[Stored data entries]
____________

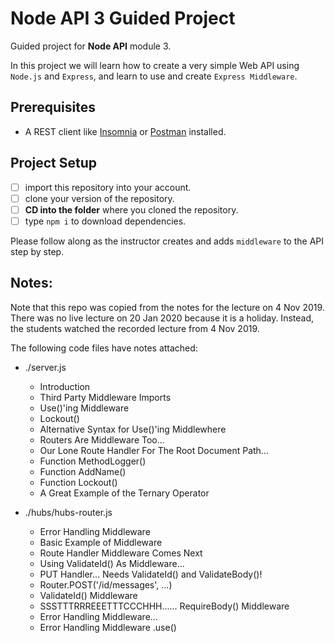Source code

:# Node API 3 Guided Project

Guided project for **Node API** module 3.

In this project we will learn how to create a very simple Web API using `Node.js` and `Express`, and learn to use and create `Express Middleware`.

## Prerequisites

- A REST client like [Insomnia](https://insomnia.rest/download/) or [Postman](https://www.getpostman.com/downloads/) installed.

## Project Setup

- [ ] import this repository into your account.
- [ ] clone your version of the repository.
- [ ] **CD into the folder** where you cloned the repository.
- [ ] type `npm i` to download dependencies.

Please follow along as the instructor creates and adds `middleware` to the API
step by step.

## Notes:

Note that this repo was copied from the notes for the lecture on 4 Nov 2019.
There was no live lecture on 20 Jan 2020 because it is a holiday.
Instead, the students watched the recorded lecture from 4 Nov 2019.

The following code files have notes attached:

- ./server.js
    - Introduction
    - Third Party Middleware Imports
    - Use()'ing Middleware
    - Lockout()
    - Alternative Syntax for Use()'ing Middlewhere
    - Routers Are Middleware Too...
    - Our Lone Route Handler For The Root Document Path...
    - Function MethodLogger()
    - Function AddName()
    - Function Lockout()
    - A Great Example of the Ternary Operator

- ./hubs/hubs-router.js
    - Error Handling Middleware
    - Basic Example of Middleware
    - Route Handler Middleware Comes Next
    - Using ValidateId() As Middleware...
    - PUT Handler... Needs ValidateId() and ValidateBody()!
    - Router.POST('/id/messages', ...)
    - ValidateId() Middleware
    - SSSTTTRRREEETTTCCCHHH...... RequireBody() Middleware
    - Error Handling Middleware...
    - Error Handling Middleware .use()


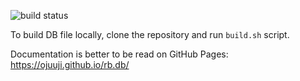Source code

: ![build status](https://github.com/ojuuji/rb.db/actions/workflows/build.yml/badge.svg)

To build DB file locally, clone the repository and run `build.sh` script.

Documentation is better to be read on GitHub Pages: https://ojuuji.github.io/rb.db/
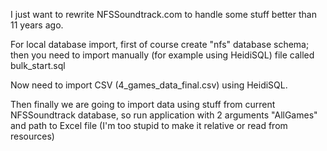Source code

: I just want to rewrite NFSSoundtrack.com to handle some stuff better than 11 years ago.

For local database import, first of course create "nfs" database schema; then you need to import manually (for example using HeidiSQL) file called bulk_start.sql

Now need to import CSV (4_games_data_final.csv) using HeidiSQL.

Then finally we are going to import data using stuff from current NFSSoundtrack database, so run application with 2 arguments "AllGames" and path to Excel file (I'm too stupid to make it relative or read from resources) 

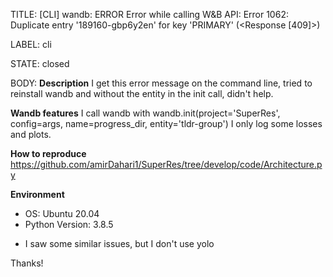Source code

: TITLE:
[CLI] wandb: ERROR Error while calling W&B API: Error 1062: Duplicate entry '189160-gbp6y2en' for key 'PRIMARY' (<Response [409]>)

LABEL:
cli

STATE:
closed

BODY:
**Description**
I get this error message on the command line, tried to reinstall wandb and without the entity in the init call, didn't help.

**Wandb features**
I call wandb with 
wandb.init(project='SuperRes', config=args, name=progress_dir, entity='tldr-group')
I only log some losses and plots.

**How to reproduce**
https://github.com/amirDahari1/SuperRes/tree/develop/code/Architecture.py

**Environment**
- OS: Ubuntu 20.04
- Python Version: 3.8.5

* I saw some similar issues, but I don't use yolo

Thanks!


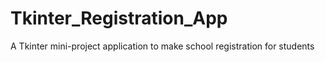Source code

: # Tkinter_Registration_App
A Tkinter mini-project application to make school registration for students
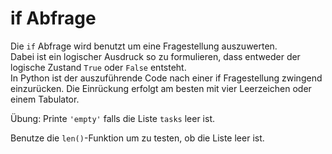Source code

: # if Abfrage

Die `if` Abfrage wird benutzt um eine Fragestellung auszuwerten.  
Dabei ist ein logischer Ausdruck so zu formulieren, dass entweder der logische Zustand `True` oder `False` entsteht.  
In Python ist der auszuführende Code nach einer if Fragestellung zwingend einzurücken.
Die Einrückung erfolgt am besten mit vier Leerzeichen oder einem Tabulator.

Übung: Printe `'empty'` falls die Liste `tasks` leer ist. 

<div class='hint'>
    Benutze die <code>len()</code>-Funktion um zu testen, ob die Liste leer ist.
</div>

____________

▸ Your task: Give back each entry exactly as it appears, with no pictures.

▸ Response to this task:
Source code

:# Node API 3 Guided Project

Guided project for **Node API** module 3.

In this project we will learn how to create a very simple Web API using `Node.js` and `Express`, and learn to use and create `Express Middleware`.

## Prerequisites

- A REST client like [Insomnia](https://insomnia.rest/download/) or [Postman](https://www.getpostman.com/downloads/) installed.

## Project Setup

- [ ] import this repository into your account.
- [ ] clone your version of the repository.
- [ ] **CD into the folder** where you cloned the repository.
- [ ] type `npm i` to download dependencies.

Please follow along as the instructor creates and adds `middleware` to the API
step by step.

## Notes:

Note that this repo was copied from the notes for the lecture on 4 Nov 2019.
There was no live lecture on 20 Jan 2020 because it is a holiday.
Instead, the students watched the recorded lecture from 4 Nov 2019.

The following code files have notes attached:

- ./server.js
    - Introduction
    - Third Party Middleware Imports
    - Use()'ing Middleware
    - Lockout()
    - Alternative Syntax for Use()'ing Middlewhere
    - Routers Are Middleware Too...
    - Our Lone Route Handler For The Root Document Path...
    - Function MethodLogger()
    - Function AddName()
    - Function Lockout()
    - A Great Example of the Ternary Operator

- ./hubs/hubs-router.js
    - Error Handling Middleware
    - Basic Example of Middleware
    - Route Handler Middleware Comes Next
    - Using ValidateId() As Middleware...
    - PUT Handler... Needs ValidateId() and ValidateBody()!
    - Router.POST('/id/messages', ...)
    - ValidateId() Middleware
    - SSSTTTRRREEETTTCCCHHH...... RequireBody() Middleware
    - Error Handling Middleware...
    - Error Handling Middleware .use()


Source code

: ![build status](https://github.com/ojuuji/rb.db/actions/workflows/build.yml/badge.svg)

To build DB file locally, clone the repository and run `build.sh` script.

Documentation is better to be read on GitHub Pages: https://ojuuji.github.io/rb.db/
Source code

: I just want to rewrite NFSSoundtrack.com to handle some stuff better than 11 years ago.

For local database import, first of course create "nfs" database schema; then you need to import manually (for example using HeidiSQL) file called bulk_start.sql

Now need to import CSV (4_games_data_final.csv) using HeidiSQL.

Then finally we are going to import data using stuff from current NFSSoundtrack database, so run application with 2 arguments "AllGames" and path to Excel file (I'm too stupid to make it relative or read from resources) 

Source code

: TITLE:
[CLI] wandb: ERROR Error while calling W&B API: Error 1062: Duplicate entry '189160-gbp6y2en' for key 'PRIMARY' (<Response [409]>)

LABEL:
cli

STATE:
closed

BODY:
**Description**
I get this error message on the command line, tried to reinstall wandb and without the entity in the init call, didn't help.

**Wandb features**
I call wandb with 
wandb.init(project='SuperRes', config=args, name=progress_dir, entity='tldr-group')
I only log some losses and plots.

**How to reproduce**
https://github.com/amirDahari1/SuperRes/tree/develop/code/Architecture.py

**Environment**
- OS: Ubuntu 20.04
- Python Version: 3.8.5

* I saw some similar issues, but I don't use yolo

Thanks!


Source code

: # Tkinter_Registration_App
A Tkinter mini-project application to make school registration for students
Source code

: # if Abfrage

Die `if` Abfrage wird benutzt um eine Fragestellung auszuwerten.  
Dabei ist ein logischer Ausdruck so zu formulieren, dass entweder der logische Zustand `True` oder `False` entsteht.  
In Python ist der auszuführende Code nach einer if Fragestellung zwingend einzurücken.
Die Einrückung erfolgt am besten mit vier Leerzeichen oder einem Tabulator.

Übung: Printe `'empty'` falls die Liste `tasks` leer ist. 

<div class='hint'>
    Benutze die <code>len()</code>-Funktion um zu testen, ob die Liste leer ist.
</div>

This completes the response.